Tadoba tiger travels 140km to reach Nagzira







Nagpur: Even as linear intrusions like roads, railways and power lines pose a big threat to tiger habitats and corridors across the country, a tiger fromTadoba-Andhari Tiger Reserve (TATR) in Chandrapur traversed all such obstacles over 140km to reach Navegaon-Nagzira Tiger Reserve (NNTR) in Bhandara and Gondia districts.


This is perhaps the second longest migration of a tiger in the last seven years from one protected area to another in Central India region. In 2008, a radio-collared tigress from Kanha in MP had traversed 250km in four months to reach Pench (Maharashtra).


Maharashtra's principal chief conservator of forests (PCCF) for wildlife Shree Bhagwan said, "I have been told by scientists of Wildlife Institute of India (WII), Dehradun, that a tiger cub from Kolsa was photo captured for the first time along with two other siblings in April 2014. In 2015 camera trap exercise, the animal's presence was not recorded in TATR. Then on January 17, 2016, the same tiger has been recorded in New Nagzira."


"The tiger dispersal simply explains why corridors are vital and highlights need for protection. Such data will allow identification of new habitats and help in upgrading protection status of these areas. Such information is important for management and conservation, and strengthen argument for protecting remaining potential tiger habitats," Bhagwan told TOI.

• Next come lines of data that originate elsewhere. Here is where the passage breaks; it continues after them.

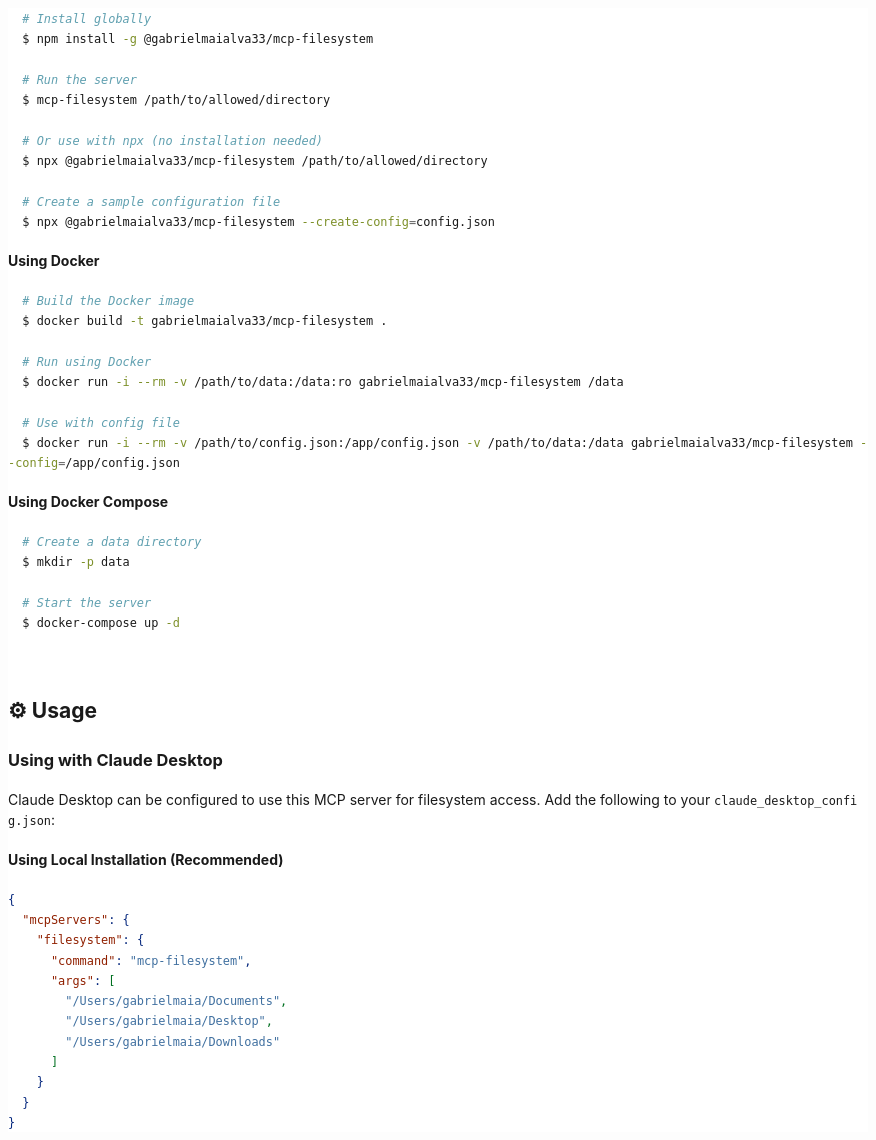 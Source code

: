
 ```sh
  # Install globally
  $ npm install -g @gabrielmaialva33/mcp-filesystem

  # Run the server
  $ mcp-filesystem /path/to/allowed/directory

  # Or use with npx (no installation needed)
  $ npx @gabrielmaialva33/mcp-filesystem /path/to/allowed/directory

  # Create a sample configuration file
  $ npx @gabrielmaialva33/mcp-filesystem --create-config=config.json
```

#### Using Docker

```sh
  # Build the Docker image
  $ docker build -t gabrielmaialva33/mcp-filesystem .

  # Run using Docker
  $ docker run -i --rm -v /path/to/data:/data:ro gabrielmaialva33/mcp-filesystem /data

  # Use with config file
  $ docker run -i --rm -v /path/to/config.json:/app/config.json -v /path/to/data:/data gabrielmaialva33/mcp-filesystem --config=/app/config.json
```

#### Using Docker Compose

```sh
  # Create a data directory
  $ mkdir -p data

  # Start the server
  $ docker-compose up -d
```

<br>

## :gear: Usage

### Using with Claude Desktop

Claude Desktop can be configured to use this MCP server for filesystem access. Add the following to your
`claude_desktop_config.json`:

#### Using Local Installation (Recommended)

```json
{
  "mcpServers": {
    "filesystem": {
      "command": "mcp-filesystem",
      "args": [
        "/Users/gabrielmaia/Documents",
        "/Users/gabrielmaia/Desktop",
        "/Users/gabrielmaia/Downloads"
      ]
    }
  }
}
```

CCF & field director of TATR GP Garad too confirmed that the newly recorded tiger in New Nagzira is from Kolsa. "The cub was captured with the tigress and its other siblings from both Moharli and Kolsa ranges. The tigress and these cubs were active in the area till 2015," said Garad.


The tiger was recorded in New Nagzira on January 17, 2016. NNTR comprising Koka, Navegaon, Nagzira and New Nagzira has presence of eight tigers, but the one recorded in camera traps in New Nagzira was not among them.


"It is a new entrant. We cross-checked with adjoining Bhandara division and later Pench and Kanha reserves, but officials said it was not from their area," said NNTR officials.


Finally, the picture was forwarded to Tadoba field director, who got it scientifically verified from WII researchers Anil Dashahre, Madhura Davate and Nilanjan Chatterjee. WII is already working on 'Long-term comprehensive monitoring of tigers, co-predators, and prey animals' in Tadoba landscape jointly being implemented by state forest department, National Tiger Conservation Authority and WII.


The 640 sqkm Tadoba already has high density of tigers and surplus population disperses outside PAs. However, this is perhaps the first verified record for wildlife officials about Tadoba tigers migrating to Nagzira, says Garad.


WII scientist Bilal Habib said since the tiger was not radio-collared, its exact route could not be known but based on feasibility of corridor it may have gone to Nagzira through Brahmapuri and Paoni forests.


"We suspect the tiger must have dispersed from TATR after the summer of 2015. The movement of tiger confirms functional connectivity across this landscape. This also highlights the need for conserving corridors and having specific management plans," Habib said.


A report 'Assessing tiger distribution and factors influencing tiger occupancy in Tadoba-Nagzira corridor in Central India', submitted to the department in 2012-13 by Wildlife Trust of India (WTI) highlights strategic importance about this corridor due to its geographic location. "This area is an important part of global priority landscape for tigers. In Brahmapuri division alone there is presence of 25 tigers," said Prafulla Bhamburkar, Central India in charge of WTI.


"The major factors influencing tiger occupancy in Tadoba-Nagzira corridor is disturbance, proportion of tiger habitat and livestock. With appropriate actions, this corridor has potential to not only facilitate tiger movement but also support resident tiger populations," says Bandu Dhotre, honorary wildlife warden of Chandrapur.